*** Opening Available data ***

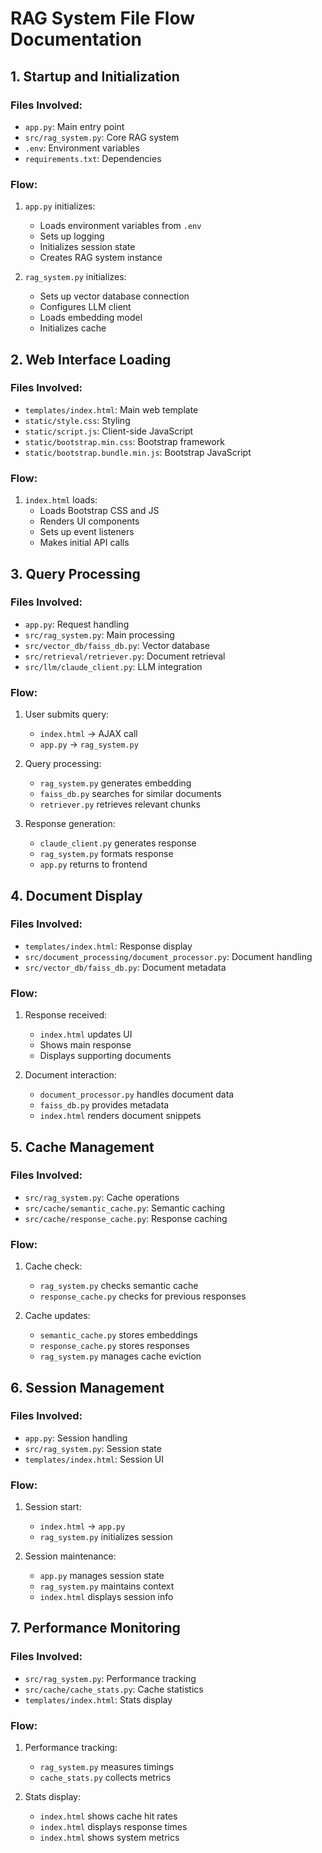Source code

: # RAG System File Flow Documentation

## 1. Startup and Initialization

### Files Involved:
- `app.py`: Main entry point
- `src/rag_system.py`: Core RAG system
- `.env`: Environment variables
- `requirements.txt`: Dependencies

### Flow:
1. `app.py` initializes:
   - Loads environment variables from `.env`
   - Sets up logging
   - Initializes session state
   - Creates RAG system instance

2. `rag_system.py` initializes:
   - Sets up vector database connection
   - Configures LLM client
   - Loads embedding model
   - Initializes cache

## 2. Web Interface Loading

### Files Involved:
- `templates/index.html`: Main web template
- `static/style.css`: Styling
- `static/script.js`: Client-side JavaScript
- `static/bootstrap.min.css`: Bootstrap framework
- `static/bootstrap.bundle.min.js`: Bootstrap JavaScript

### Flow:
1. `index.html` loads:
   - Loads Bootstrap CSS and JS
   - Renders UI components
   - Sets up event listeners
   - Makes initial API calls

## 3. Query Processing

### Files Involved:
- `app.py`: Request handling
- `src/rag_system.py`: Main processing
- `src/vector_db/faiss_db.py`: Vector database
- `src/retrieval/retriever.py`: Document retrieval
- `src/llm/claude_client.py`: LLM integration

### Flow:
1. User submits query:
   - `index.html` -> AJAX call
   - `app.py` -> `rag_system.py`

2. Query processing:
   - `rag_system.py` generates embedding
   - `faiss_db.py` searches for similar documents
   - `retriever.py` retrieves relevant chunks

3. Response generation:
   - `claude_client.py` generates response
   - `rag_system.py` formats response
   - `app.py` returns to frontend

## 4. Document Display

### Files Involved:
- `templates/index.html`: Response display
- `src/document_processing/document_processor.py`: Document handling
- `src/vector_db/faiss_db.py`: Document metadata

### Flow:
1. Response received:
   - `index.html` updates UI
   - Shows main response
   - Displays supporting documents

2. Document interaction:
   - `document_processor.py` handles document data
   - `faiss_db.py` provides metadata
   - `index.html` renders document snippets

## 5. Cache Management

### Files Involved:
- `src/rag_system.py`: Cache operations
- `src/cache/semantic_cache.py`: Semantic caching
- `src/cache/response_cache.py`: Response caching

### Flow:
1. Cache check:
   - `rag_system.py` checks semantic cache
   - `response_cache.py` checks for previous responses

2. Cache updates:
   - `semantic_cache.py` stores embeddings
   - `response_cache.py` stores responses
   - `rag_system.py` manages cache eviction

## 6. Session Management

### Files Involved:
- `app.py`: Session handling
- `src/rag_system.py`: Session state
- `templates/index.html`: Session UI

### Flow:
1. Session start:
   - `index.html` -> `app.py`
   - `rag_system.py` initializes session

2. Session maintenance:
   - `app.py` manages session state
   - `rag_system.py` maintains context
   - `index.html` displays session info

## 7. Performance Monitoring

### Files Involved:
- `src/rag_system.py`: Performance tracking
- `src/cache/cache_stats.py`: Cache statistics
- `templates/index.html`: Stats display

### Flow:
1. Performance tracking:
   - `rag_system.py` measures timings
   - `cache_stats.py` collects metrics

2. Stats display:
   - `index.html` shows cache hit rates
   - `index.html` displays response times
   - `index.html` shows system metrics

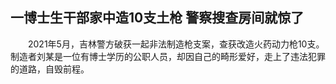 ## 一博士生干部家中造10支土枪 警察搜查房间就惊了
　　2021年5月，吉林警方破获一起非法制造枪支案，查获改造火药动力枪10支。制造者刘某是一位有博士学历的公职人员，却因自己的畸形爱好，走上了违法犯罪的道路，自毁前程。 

*** Closing Available data ***
*** Opening Available data ***

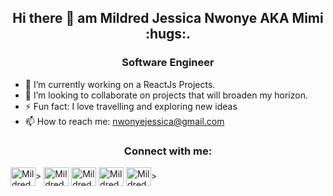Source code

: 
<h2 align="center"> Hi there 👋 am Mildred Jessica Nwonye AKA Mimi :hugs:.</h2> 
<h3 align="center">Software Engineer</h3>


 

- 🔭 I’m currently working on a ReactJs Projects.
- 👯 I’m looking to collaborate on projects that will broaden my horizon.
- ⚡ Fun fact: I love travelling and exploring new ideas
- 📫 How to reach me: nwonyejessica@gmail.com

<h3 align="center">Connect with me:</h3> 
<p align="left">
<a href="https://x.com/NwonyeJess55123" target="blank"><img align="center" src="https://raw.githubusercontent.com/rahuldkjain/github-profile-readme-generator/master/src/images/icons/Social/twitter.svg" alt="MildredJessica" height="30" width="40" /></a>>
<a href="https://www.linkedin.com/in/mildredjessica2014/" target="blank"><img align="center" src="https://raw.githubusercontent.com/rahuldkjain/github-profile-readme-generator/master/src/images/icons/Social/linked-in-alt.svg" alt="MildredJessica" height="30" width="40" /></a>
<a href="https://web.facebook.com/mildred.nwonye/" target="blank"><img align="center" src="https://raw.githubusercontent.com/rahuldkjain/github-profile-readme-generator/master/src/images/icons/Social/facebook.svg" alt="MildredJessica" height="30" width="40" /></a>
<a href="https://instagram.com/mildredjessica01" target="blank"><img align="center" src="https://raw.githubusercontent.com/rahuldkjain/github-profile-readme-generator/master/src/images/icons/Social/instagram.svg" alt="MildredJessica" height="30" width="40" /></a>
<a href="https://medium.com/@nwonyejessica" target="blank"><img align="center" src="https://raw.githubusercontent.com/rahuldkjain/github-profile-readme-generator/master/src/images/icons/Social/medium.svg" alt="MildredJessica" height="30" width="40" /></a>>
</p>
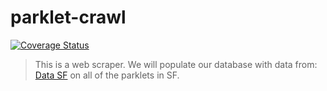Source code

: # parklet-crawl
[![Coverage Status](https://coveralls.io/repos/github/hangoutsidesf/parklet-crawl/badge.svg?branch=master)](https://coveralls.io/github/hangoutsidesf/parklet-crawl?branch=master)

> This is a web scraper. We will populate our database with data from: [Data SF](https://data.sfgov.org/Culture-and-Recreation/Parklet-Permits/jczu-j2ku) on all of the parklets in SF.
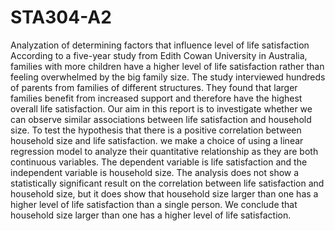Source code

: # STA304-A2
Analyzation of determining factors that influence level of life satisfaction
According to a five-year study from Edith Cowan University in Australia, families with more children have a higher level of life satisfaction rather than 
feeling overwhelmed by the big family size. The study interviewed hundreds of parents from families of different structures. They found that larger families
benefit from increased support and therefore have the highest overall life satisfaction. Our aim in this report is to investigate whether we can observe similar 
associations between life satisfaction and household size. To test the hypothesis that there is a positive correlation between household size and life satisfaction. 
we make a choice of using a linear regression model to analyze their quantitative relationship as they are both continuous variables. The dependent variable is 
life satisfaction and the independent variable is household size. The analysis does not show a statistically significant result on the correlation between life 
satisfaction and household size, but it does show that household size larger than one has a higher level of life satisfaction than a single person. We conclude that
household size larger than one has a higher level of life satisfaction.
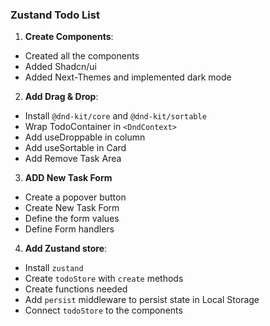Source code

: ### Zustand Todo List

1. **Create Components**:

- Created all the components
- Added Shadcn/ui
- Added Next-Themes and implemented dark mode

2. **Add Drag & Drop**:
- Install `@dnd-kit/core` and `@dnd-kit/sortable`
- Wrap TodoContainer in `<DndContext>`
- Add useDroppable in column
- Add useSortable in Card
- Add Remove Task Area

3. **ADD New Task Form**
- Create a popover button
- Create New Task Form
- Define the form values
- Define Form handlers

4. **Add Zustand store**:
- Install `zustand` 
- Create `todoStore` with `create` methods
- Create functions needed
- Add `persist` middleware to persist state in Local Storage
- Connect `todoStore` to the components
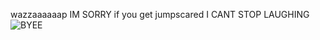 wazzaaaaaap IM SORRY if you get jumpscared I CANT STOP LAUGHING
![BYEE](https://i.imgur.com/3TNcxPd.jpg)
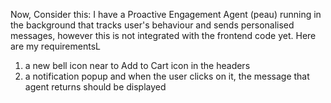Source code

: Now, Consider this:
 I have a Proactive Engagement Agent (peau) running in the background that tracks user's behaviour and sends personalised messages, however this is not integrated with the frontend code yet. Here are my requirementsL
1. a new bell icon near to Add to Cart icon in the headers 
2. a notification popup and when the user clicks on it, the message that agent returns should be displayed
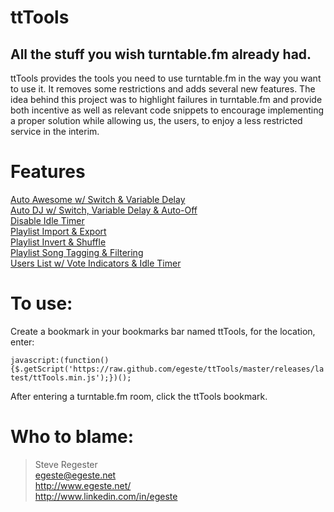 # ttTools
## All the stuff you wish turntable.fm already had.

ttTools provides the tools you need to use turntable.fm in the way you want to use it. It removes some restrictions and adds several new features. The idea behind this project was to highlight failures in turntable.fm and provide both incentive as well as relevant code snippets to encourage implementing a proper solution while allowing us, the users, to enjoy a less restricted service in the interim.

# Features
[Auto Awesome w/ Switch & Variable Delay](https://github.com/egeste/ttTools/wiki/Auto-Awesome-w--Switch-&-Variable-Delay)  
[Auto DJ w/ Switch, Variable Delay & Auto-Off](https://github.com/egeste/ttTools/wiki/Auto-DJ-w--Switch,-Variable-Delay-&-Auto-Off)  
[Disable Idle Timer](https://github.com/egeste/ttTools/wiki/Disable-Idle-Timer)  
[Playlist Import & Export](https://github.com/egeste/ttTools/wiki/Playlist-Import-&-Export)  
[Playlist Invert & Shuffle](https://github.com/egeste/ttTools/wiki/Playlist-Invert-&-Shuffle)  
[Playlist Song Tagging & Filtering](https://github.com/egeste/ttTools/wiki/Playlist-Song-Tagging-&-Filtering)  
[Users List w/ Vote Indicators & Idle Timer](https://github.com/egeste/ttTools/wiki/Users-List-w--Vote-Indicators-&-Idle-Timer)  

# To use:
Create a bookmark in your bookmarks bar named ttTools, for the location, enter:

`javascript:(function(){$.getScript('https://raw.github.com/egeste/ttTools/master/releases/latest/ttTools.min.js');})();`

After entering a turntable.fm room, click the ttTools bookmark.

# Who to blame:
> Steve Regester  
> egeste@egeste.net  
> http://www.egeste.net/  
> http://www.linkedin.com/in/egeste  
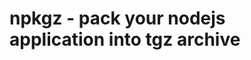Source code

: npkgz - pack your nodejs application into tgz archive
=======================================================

*** Closing Available data ***
*** Opening Available data ***

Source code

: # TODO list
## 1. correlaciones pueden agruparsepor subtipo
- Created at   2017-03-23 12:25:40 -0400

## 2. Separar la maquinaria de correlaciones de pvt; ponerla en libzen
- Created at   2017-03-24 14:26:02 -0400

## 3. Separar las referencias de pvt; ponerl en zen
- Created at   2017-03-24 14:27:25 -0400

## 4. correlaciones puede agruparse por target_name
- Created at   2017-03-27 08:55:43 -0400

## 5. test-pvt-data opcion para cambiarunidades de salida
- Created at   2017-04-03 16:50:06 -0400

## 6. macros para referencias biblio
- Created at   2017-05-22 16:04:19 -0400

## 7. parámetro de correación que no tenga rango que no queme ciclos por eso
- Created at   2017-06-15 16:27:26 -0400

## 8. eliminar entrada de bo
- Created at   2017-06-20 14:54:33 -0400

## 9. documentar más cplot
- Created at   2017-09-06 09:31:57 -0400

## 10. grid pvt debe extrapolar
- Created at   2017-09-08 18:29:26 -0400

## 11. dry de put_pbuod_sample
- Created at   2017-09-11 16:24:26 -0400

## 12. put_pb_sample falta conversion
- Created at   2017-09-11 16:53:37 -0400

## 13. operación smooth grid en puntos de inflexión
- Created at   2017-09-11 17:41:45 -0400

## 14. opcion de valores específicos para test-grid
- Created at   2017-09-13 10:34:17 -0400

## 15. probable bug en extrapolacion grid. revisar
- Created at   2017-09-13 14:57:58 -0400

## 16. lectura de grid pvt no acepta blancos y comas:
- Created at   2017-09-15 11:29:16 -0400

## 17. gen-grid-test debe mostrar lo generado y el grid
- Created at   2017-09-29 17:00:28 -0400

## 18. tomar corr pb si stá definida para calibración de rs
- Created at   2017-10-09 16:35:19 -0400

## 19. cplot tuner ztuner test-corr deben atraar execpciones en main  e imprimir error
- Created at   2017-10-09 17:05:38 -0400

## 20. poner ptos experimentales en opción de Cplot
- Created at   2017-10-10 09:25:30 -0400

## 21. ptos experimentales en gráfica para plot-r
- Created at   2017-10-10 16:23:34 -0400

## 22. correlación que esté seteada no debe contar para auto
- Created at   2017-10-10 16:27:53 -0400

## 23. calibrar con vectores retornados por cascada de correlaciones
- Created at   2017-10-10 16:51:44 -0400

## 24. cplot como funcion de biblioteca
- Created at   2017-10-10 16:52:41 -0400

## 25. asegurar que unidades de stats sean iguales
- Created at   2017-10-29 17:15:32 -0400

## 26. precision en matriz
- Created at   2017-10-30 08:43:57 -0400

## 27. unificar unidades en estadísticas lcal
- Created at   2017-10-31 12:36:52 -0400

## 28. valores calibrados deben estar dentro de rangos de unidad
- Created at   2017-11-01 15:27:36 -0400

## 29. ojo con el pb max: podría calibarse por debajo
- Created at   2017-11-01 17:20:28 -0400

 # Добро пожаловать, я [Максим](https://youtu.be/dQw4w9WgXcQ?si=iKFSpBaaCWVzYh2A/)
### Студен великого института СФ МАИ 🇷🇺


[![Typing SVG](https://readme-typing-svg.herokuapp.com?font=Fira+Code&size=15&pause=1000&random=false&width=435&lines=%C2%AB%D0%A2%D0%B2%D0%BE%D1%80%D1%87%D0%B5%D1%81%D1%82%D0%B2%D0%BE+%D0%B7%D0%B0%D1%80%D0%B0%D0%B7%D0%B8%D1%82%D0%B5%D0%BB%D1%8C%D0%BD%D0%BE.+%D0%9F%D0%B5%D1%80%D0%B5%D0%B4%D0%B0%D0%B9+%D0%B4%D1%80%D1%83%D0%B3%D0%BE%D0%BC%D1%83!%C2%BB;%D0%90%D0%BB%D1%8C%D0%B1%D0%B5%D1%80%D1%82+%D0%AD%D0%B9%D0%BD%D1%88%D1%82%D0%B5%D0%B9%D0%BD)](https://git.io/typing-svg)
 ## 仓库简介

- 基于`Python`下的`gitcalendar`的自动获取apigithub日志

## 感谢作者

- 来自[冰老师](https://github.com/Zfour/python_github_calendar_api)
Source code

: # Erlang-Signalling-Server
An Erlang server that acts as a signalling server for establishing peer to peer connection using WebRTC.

*** Closing Available data ***

- [What is being asked] State how many lines of the records above contain the word "relevant", giving only that number.

- [Task result] 2